Hiking to the Inca Bridge
Hiking the Inca Bridge trail is not for the faint of heart, but we didn’t tell Mom that.
Truth be told, we weren’t quite sure what to expect after making our way to the trail head marked by the posted wooden signs. The first indication that the hike would be more than a walk in the park surfaced when we encountered the manned sign-in booth. Every visitor past that point had to sign in with their names and start time and then sign out again upon return. Apparently, there was a slight chance of danger ahead if they had to keep careful count of all the tourists.
Mom, however, was more concerned with how long the hike would take, particularly since her backpack didn’t exhibit any signs of lightening up after the first two-hour hike.
“What does the guide book say exactly about how long this hike is?” she queried suspiciously. “If it’s longer than 30 minutes then I’m going to wait for you guys here at the trail head.”
Without directly answering her question, I played the “How-many-times-are-you-going-to-visit-Machu-Picchu” card and pointed to her backpack. “If you would just drink your water, it wouldn’t be so heavy, you know?”
“If I drink a lot of water, I’ll have to go use the restroom and you told me that the only one on the premises is back at the entrance. Do you know how far that is??!!”

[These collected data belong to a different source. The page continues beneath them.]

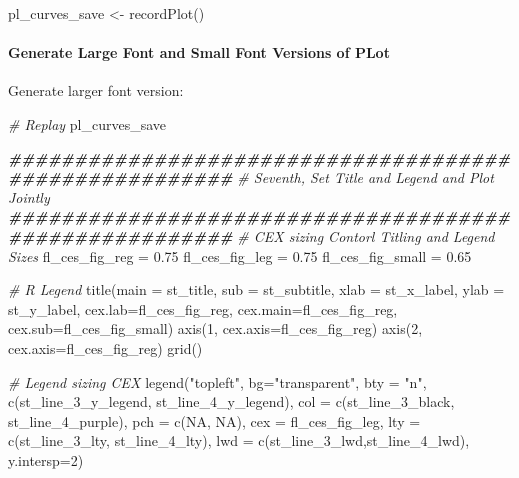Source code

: \documentclass[
]{book}
\newenvironment{Shaded}{\begin{snugshade}}{\end{snugshade}}
\newcommand{\AttributeTok}[1]{\textcolor[rgb]{0.77,0.63,0.00}{#1}}
\newcommand{\CommentTok}[1]{\textcolor[rgb]{0.56,0.35,0.01}{\textit{#1}}}
\newcommand{\ConstantTok}[1]{\textcolor[rgb]{0.00,0.00,0.00}{#1}}
\newcommand{\DecValTok}[1]{\textcolor[rgb]{0.00,0.00,0.81}{#1}}
\newcommand{\DocumentationTok}[1]{\textcolor[rgb]{0.56,0.35,0.01}{\textbf{\textit{#1}}}}
\newcommand{\FloatTok}[1]{\textcolor[rgb]{0.00,0.00,0.81}{#1}}
\newcommand{\FunctionTok}[1]{\textcolor[rgb]{0.00,0.00,0.00}{#1}}
\newcommand{\NormalTok}[1]{#1}
\newcommand{\OtherTok}[1]{\textcolor[rgb]{0.56,0.35,0.01}{#1}}
\newcommand{\StringTok}[1]{\textcolor[rgb]{0.31,0.60,0.02}{#1}}
\begin{document}
\begin{Shaded}
\begin{Highlighting}[]
\NormalTok{pl\_curves\_save }\OtherTok{\textless{}{-}} \FunctionTok{recordPlot}\NormalTok{()}
\end{Highlighting}
\end{Shaded}

\hypertarget{generate-large-font-and-small-font-versions-of-plot}{%
\paragraph{Generate Large Font and Small Font Versions of PLot}\label{generate-large-font-and-small-font-versions-of-plot}}

Generate larger font version:

\begin{Shaded}
\begin{Highlighting}[]
\CommentTok{\# Replay}
\NormalTok{pl\_curves\_save}

\DocumentationTok{\#\#\#\#\#\#\#\#\#\#\#\#\#\#\#\#\#\#\#\#\#\#\#\#\#\#\#\#\#\#\#\#\#\#\#\#\#\#\#\#\#\#\#\#\#\#\#\#\#\#\#\#\#\#\#}
\CommentTok{\# Seventh, Set Title and Legend and Plot Jointly}
\DocumentationTok{\#\#\#\#\#\#\#\#\#\#\#\#\#\#\#\#\#\#\#\#\#\#\#\#\#\#\#\#\#\#\#\#\#\#\#\#\#\#\#\#\#\#\#\#\#\#\#\#\#\#\#\#\#\#\#}
\CommentTok{\# CEX sizing Contorl Titling and Legend Sizes}
\NormalTok{fl\_ces\_fig\_reg }\OtherTok{=} \FloatTok{0.75}
\NormalTok{fl\_ces\_fig\_leg }\OtherTok{=} \FloatTok{0.75}
\NormalTok{fl\_ces\_fig\_small }\OtherTok{=} \FloatTok{0.65}

\CommentTok{\# R Legend}
\FunctionTok{title}\NormalTok{(}\AttributeTok{main =}\NormalTok{ st\_title, }\AttributeTok{sub =}\NormalTok{ st\_subtitle, }\AttributeTok{xlab =}\NormalTok{ st\_x\_label, }\AttributeTok{ylab =}\NormalTok{ st\_y\_label,}
      \AttributeTok{cex.lab=}\NormalTok{fl\_ces\_fig\_reg,}
      \AttributeTok{cex.main=}\NormalTok{fl\_ces\_fig\_reg,}
      \AttributeTok{cex.sub=}\NormalTok{fl\_ces\_fig\_small)}
\FunctionTok{axis}\NormalTok{(}\DecValTok{1}\NormalTok{, }\AttributeTok{cex.axis=}\NormalTok{fl\_ces\_fig\_reg)}
\FunctionTok{axis}\NormalTok{(}\DecValTok{2}\NormalTok{, }\AttributeTok{cex.axis=}\NormalTok{fl\_ces\_fig\_reg)}
\FunctionTok{grid}\NormalTok{()}

\CommentTok{\# Legend sizing CEX}
\FunctionTok{legend}\NormalTok{(}\StringTok{"topleft"}\NormalTok{,}
       \AttributeTok{bg=}\StringTok{"transparent"}\NormalTok{,}
       \AttributeTok{bty =} \StringTok{"n"}\NormalTok{,}
       \FunctionTok{c}\NormalTok{(st\_line\_3\_y\_legend, st\_line\_4\_y\_legend),}
       \AttributeTok{col =} \FunctionTok{c}\NormalTok{(st\_line\_3\_black, st\_line\_4\_purple),}
       \AttributeTok{pch =} \FunctionTok{c}\NormalTok{(}\ConstantTok{NA}\NormalTok{, }\ConstantTok{NA}\NormalTok{),}
       \AttributeTok{cex =}\NormalTok{ fl\_ces\_fig\_leg,}
       \AttributeTok{lty =} \FunctionTok{c}\NormalTok{(st\_line\_3\_lty, st\_line\_4\_lty),}
       \AttributeTok{lwd =} \FunctionTok{c}\NormalTok{(st\_line\_3\_lwd,st\_line\_4\_lwd),}
       \AttributeTok{y.intersp=}\DecValTok{2}\NormalTok{)}
\end{Highlighting}
\end{Shaded}
\end{document}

It was definitely a catch 22. Drink water and have to waste time running back and forth to the entrance to use the facilities or risk dehydration and the burden of a heavy backpack full of water.
For me, with my smaller than average bladder, the answer was clear – small sips periodically. But that didn’t make my pack noticeably lighter as the day wore on.
Brushing aside my own hesitation, I grabbed my mom’s arm and guided her forward. “Don’t worry, I think it’s probably just a little over 45 minutes and it shouldn’t be that hard.” Under my breath I added, “At least I hope not…”
Entering the Rain Forest
The hike to the Inca Bridge is known as a short adventure trek not because of its strenuous trail conditions or steep ascents, but because of the sheer drop-offs one encounters along the way. The trail itself winds through a tropical rainforest complete with lush foliage, exotic wildflowers and the requisite swarm of mosquitoes and then meanders out to the edge of a heart-stopping ridge. Looking down, there is little between you and a 1,900-foot drop to the open valley below. Fencing or railing would be nice, but that would destroy the view.
Surprisingly, once Mom started moving she didn’t look back and I soon found myself heading up the rear of our group, with Mr. Travelbypoints in the lead.
“I thought you were tired!” I feigned indignation. “Your pace doesn’t seem to indicate any signs of exhaustion.”
In answer, she looked at me and shrugged her shoulders, “It’s not that I’m moving particularly fast, it’s just that you’re moving really slow.”
Ah, I walked straight into that one. Touche, Mom.
“Hey, don’t stop moving. ” Mr. Travelbypoints yelled from up ahead. “If you stop moving you become mosquito bait. Keep walking.”
My mom and I shared a sympathetic glance. Our faithful tour leader sure knew how to motivate the troops.
After 15 minutes of trudging through the rain forest and evading persistent mosquitoes, we reached a clearing where the trail narrowed and began to wind its way alongside a stone path carved into the mountain cliff. To the left of us, the granite face of the mountain. To the right, a stomach-churning 1,900-foot sheer drop.
I moderated my already slow pace and grabbed onto the metal and rope hand grips that jutted out periodically along the most narrow stretches of trail. Forget the germs, I’d slather on the Purell later.
Soon, we reached the focal point of the hike – the legendary Inca Bridge. And it was roped off.
Behind us, a solitary woman hiker made her way to our viewing point. “What? We can’t even cross the bridge? What a disappointment!”
My eyes latched on to the remnants of a rickety-looking wooden bridge that spanned a 20-foot gap in the stone path several hundred yards ahead of us. A couple inches of wood separating a person and almost certain death. Apparently the bridge was once passable but has since been roped off after a hapless tourist fell to his death while attempting to cross it a few years ago. I shuddered at the thought and said a prayer for the poor soul.
Looking around us, we tried to drink in all the breathtaking details – panoramic cliffside views of the surrounding valley, the soft sound of the rushing river below us and mountainside air so fresh it dissipated our exhaustion in just one long breath.
Mr. Travelbypoints turned to us and pointed back in the direction of the forest. “Okay, how about a quick snack and then onward to the main attraction?”
This time, my mom and I both grinned. Our second wind had arrived and we were ready to go exploring!